EDIT 2: actually the files are always links, but if the links are moved outside google drive the correspondi go data is moved into Google drive trash. See jamesaguilar below. Still goddamned terrible.
The real failure here is that you shouldn't be able to move the drive links out of the drive folder, since semantically that does not actually move the files.
(Filed a bug, but I'm not on the Drive team so I can't really take responsibility for this getting fixed. It does seem like a problem to me, but I don't know their infrastructure nor the limitations of shell extensions, so I can't really comment on whether a fix is feasible either.)
Or stop trying to force a connection between Google Drive's file view and Google Docs.
Move the links out of GDrive all you want, it should have no effect whatsoever on the hosted GDocs. They're just links, after all. Since when does moving or deleting a link delete actual data?
Someone at Google tried to force a connection that doesn't even make sense, and this is the result. Whoever decided that moving a link out of a folder should delete the hosted document should be fired.
There is very little you can do about this, google is okay with it because there's no official offline gDocs viewer/editor so in their minds it doesn't make sense to fill up your harddrive with real files that can't even be accessed on your computer. Also they warn you that those files aren't real under certain circumstances (I've seen the warning before, though I don't remember the context).
Google does not sync the data to you, just a tiny file with the same name as your data that bounces you to the website.
What this alert needs to say is something like this:
WARNING: you have moved this file out of Google Drive WHICH HAS DELETED IT. The file that you moved does not contain your content. It is merely a link back to the original content WHICH IS NOW IN THE TRASH. EMPTYING YOUR TRASH WILL PERMANENTLY DELETE THE DATA AND THE FILE WHICH YOU MOVED DOES NOT CONTAIN A COPY OF IT.
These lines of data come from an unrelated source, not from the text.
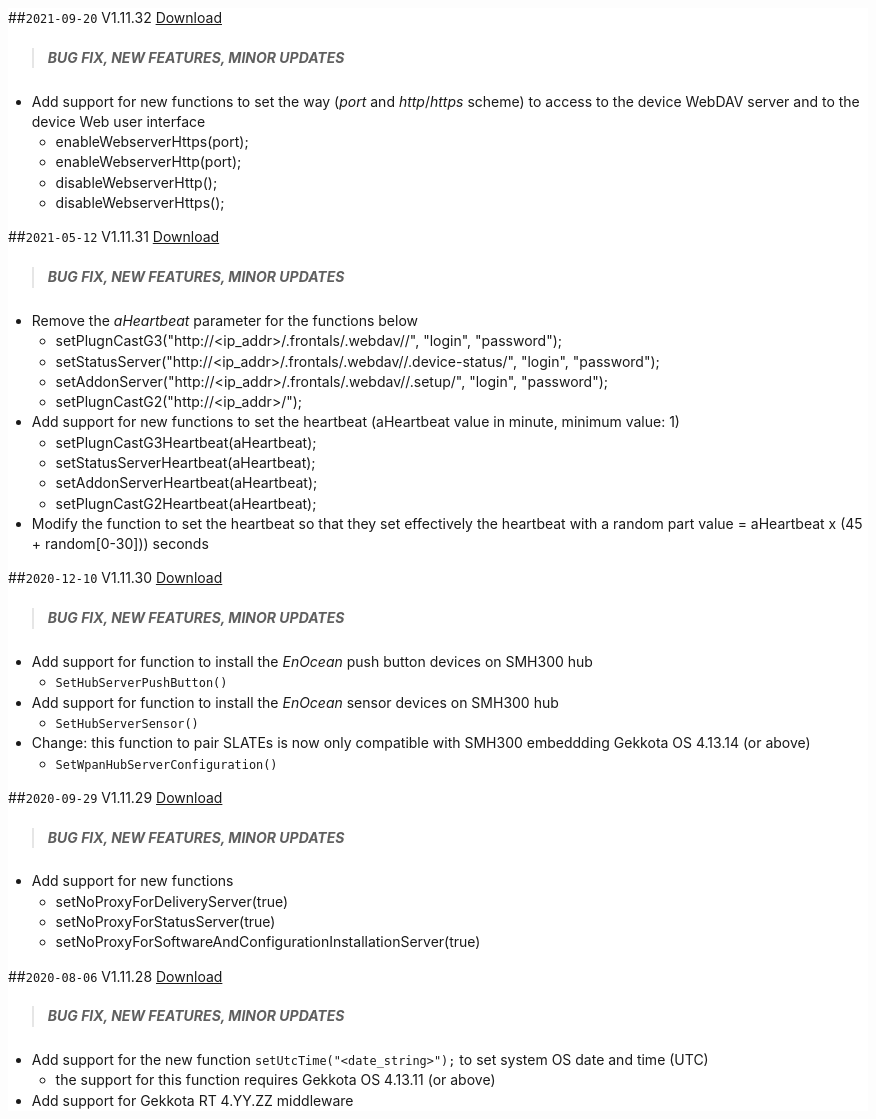 ##`2021-09-20` V1.11.32 [Download](https://github.com/Qeedji/archives/blob/master/downloads/application-notes/configuration-by-script-V1.11.32/delivery/example_000000000000-V1.11.32.js)
>##### **BUG FIX, NEW FEATURES, MINOR UPDATES**
- Add support for new functions to set the way (*port* and *http*/*https* scheme) to access to the device WebDAV server and to the device Web user interface
	- enableWebserverHttps(port);
	- enableWebserverHttp(port);
	- disableWebserverHttp();
	- disableWebserverHttps();

##`2021-05-12` V1.11.31 [Download](https://github.com/Qeedji/archives/blob/master/downloads/application-notes/configuration-by-script-V1.11.31/delivery/example_000000000000-V1.11.31.js)
>##### **BUG FIX, NEW FEATURES, MINOR UPDATES**
- Remove the *aHeartbeat* parameter for the functions below
	- setPlugnCastG3("http://<ip_addr>/.frontals/.webdav/<domain>/", "login", "password");
	- setStatusServer("http://<ip_addr>/.frontals/.webdav/<domain>/.device-status/", "login", "password");
	- setAddonServer("http://<ip_addr>/.frontals/.webdav/<domain>/.setup/", "login", "password");
	- setPlugnCastG2("http://<ip_addr>/");
- Add support for new functions to set the heartbeat (aHeartbeat value in minute, minimum value: 1)
	- setPlugnCastG3Heartbeat(aHeartbeat);
	- setStatusServerHeartbeat(aHeartbeat);
	- setAddonServerHeartbeat(aHeartbeat);
	- setPlugnCastG2Heartbeat(aHeartbeat);
- Modify the function to set the heartbeat so that they set effectively the heartbeat with a random part value = aHeartbeat x (45 + random[0-30])) seconds

##`2020-12-10` V1.11.30 [Download](https://github.com/Qeedji/archives/blob/master/downloads/application-notes/configuration-by-script-V1.11.30/delivery/example_000000000000-V1.11.30.js)
>##### **BUG FIX, NEW FEATURES, MINOR UPDATES**
- Add support for function to install the *EnOcean* push button devices on SMH300 hub
	- `SetHubServerPushButton()`
- Add support for function to install the *EnOcean* sensor devices on SMH300 hub
	- `SetHubServerSensor()`
- Change: this function to pair SLATEs is now only compatible with SMH300 embeddding Gekkota OS 4.13.14 (or above)
	- `SetWpanHubServerConfiguration()`

##`2020-09-29` V1.11.29 [Download](https://github.com/Qeedji/archives/blob/master/downloads/application-notes/configuration-by-script-V1.11.29/delivery/example_000000000000-V1.11.29.js)
>##### **BUG FIX, NEW FEATURES, MINOR UPDATES**
- Add support for new functions
	- setNoProxyForDeliveryServer(true)
	- setNoProxyForStatusServer(true)
	- setNoProxyForSoftwareAndConfigurationInstallationServer(true)

##`2020-08-06` V1.11.28 [Download](https://github.com/Qeedji/archives/blob/master/downloads/application-notes/configuration-by-script-V1.11.28/delivery/example_000000000000-V1.11.28.js)
>##### **BUG FIX, NEW FEATURES, MINOR UPDATES**
- Add support for the new function ```setUtcTime("<date_string>");``` to set system OS date and time (UTC)
    - the support for this function requires Gekkota OS 4.13.11 (or above)
- Add support for Gekkota RT 4.YY.ZZ middleware
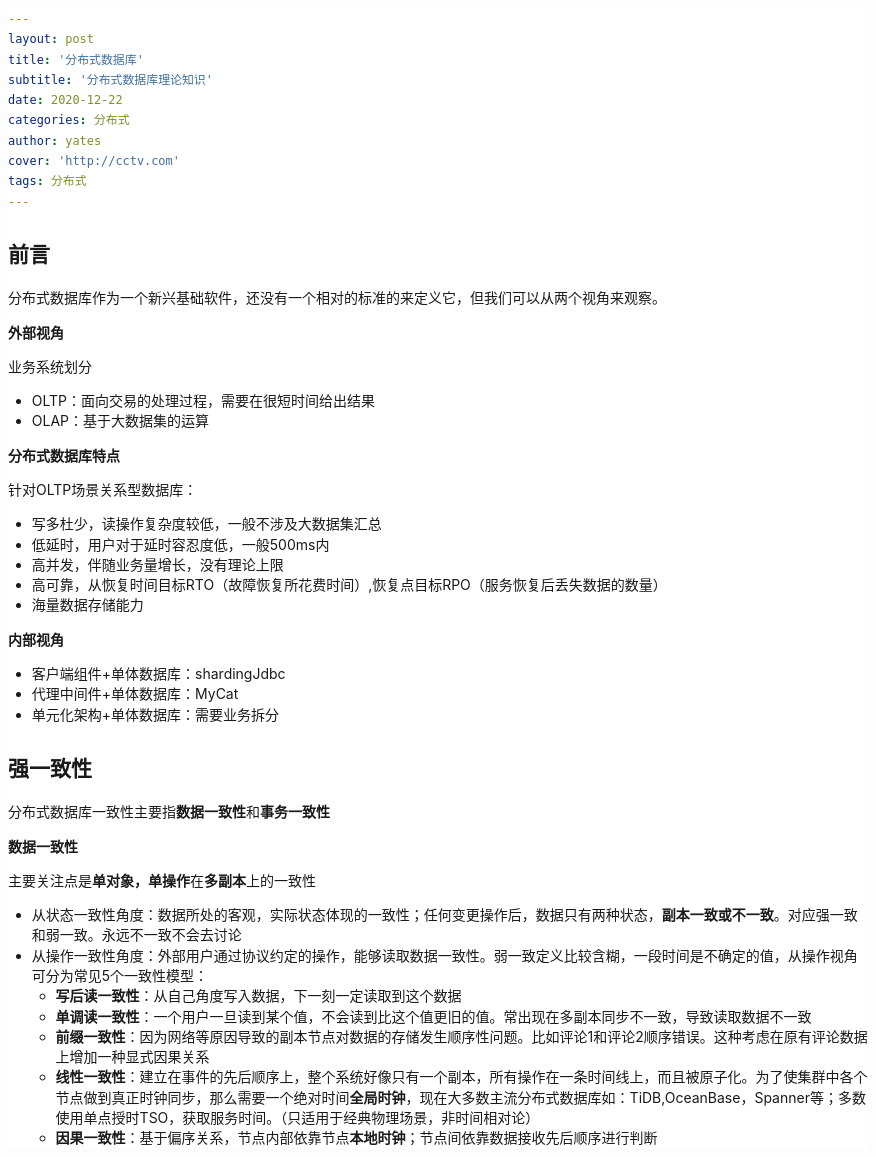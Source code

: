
 ```yaml
---
layout: post
title: '分布式数据库'
subtitle: '分布式数据库理论知识'
date: 2020-12-22
categories: 分布式
author: yates
cover: 'http://cctv.com'
tags: 分布式
---
```



## 前言

分布式数据库作为一个新兴基础软件，还没有一个相对的标准的来定义它，但我们可以从两个视角来观察。

**外部视角**

业务系统划分

- OLTP：面向交易的处理过程，需要在很短时间给出结果
- OLAP：基于大数据集的运算

**分布式数据库特点**

针对OLTP场景关系型数据库：

- 写多杜少，读操作复杂度较低，一般不涉及大数据集汇总
- 低延时，用户对于延时容忍度低，一般500ms内
- 高并发，伴随业务量增长，没有理论上限
- 高可靠，从恢复时间目标RTO（故障恢复所花费时间）,恢复点目标RPO（服务恢复后丢失数据的数量）
- 海量数据存储能力

**内部视角**

- 客户端组件+单体数据库：shardingJdbc
- 代理中间件+单体数据库：MyCat
- 单元化架构+单体数据库：需要业务拆分


## 强一致性

分布式数据库一致性主要指**数据一致性**和**事务一致性**

**数据一致性**

主要关注点是**单对象，单操作**在**多副本**上的一致性

- 从状态一致性角度：数据所处的客观，实际状态体现的一致性；任何变更操作后，数据只有两种状态，**副本一致或不一致**。对应强一致和弱一致。永远不一致不会去讨论
- 从操作一致性角度：外部用户通过协议约定的操作，能够读取数据一致性。弱一致定义比较含糊，一段时间是不确定的值，从操作视角可分为常见5个一致性模型：
    - **写后读一致性**：从自己角度写入数据，下一刻一定读取到这个数据
    - **单调读一致性**：一个用户一旦读到某个值，不会读到比这个值更旧的值。常出现在多副本同步不一致，导致读取数据不一致
    - **前缀一致性**：因为网络等原因导致的副本节点对数据的存储发生顺序性问题。比如评论1和评论2顺序错误。这种考虑在原有评论数据上增加一种显式因果关系
    - **线性一致性**：建立在事件的先后顺序上，整个系统好像只有一个副本，所有操作在一条时间线上，而且被原子化。为了使集群中各个节点做到真正时钟同步，那么需要一个绝对时间**全局时钟**，现在大多数主流分布式数据库如：TiDB,OceanBase，Spanner等；多数使用单点授时TSO，获取服务时间。（只适用于经典物理场景，非时间相对论）
    - **因果一致性**：基于偏序关系，节点内部依靠节点**本地时钟**；节点间依靠数据接收先后顺序进行判断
They're destroying the user's data in a scenario where they would not expect it. A teeny little warning buried in an alert filled with other stuff simply does not cut it.
The fact that you need lots of DIRE CAPITALIZED TEXT to get the point across shows, I think, that this whole system is a bad idea.
As blcknight alluded to, this rule is only relevant when the proportion of users for whom it is an issue is non-trivial.
Regardless, I think it's pretty bad design. I would naturally expect a file named "My Document Name.gdoc" that's sitting in a folder on my desktop to actually contain the contents of my document. That's how files normally work. Doing otherwise goes against longstanding convention.
Dropbox would work the same way. Although it might be permanent, but I've never tried something so ridiculous.
It's how EVERY DRIVE in the history of computers work!
If I take my files out of my HD, they will be deleted from the HD. If I move my files out of my flash drive, they will be deleted from my flash drive.
The only way that I would be surprised by this behaviour is if I had never used a computer at all in my life.
No. No, it's not. I have experience with Google Drive, iDrive, SkyDrive and DropBox. The only oddball one that leads to losing data like this is Google Drive.
With SkyDrive, it works very similar to DropBox. Your cloud drive is just a folder on your disk, synched between multiple computers. If you move a file from your cloud drive to your local drive, it moves the actual file - not a pointer to it.
Google Drive is a terrible morass of confusing design. It's not an exaggeration to say they should shut down and start over.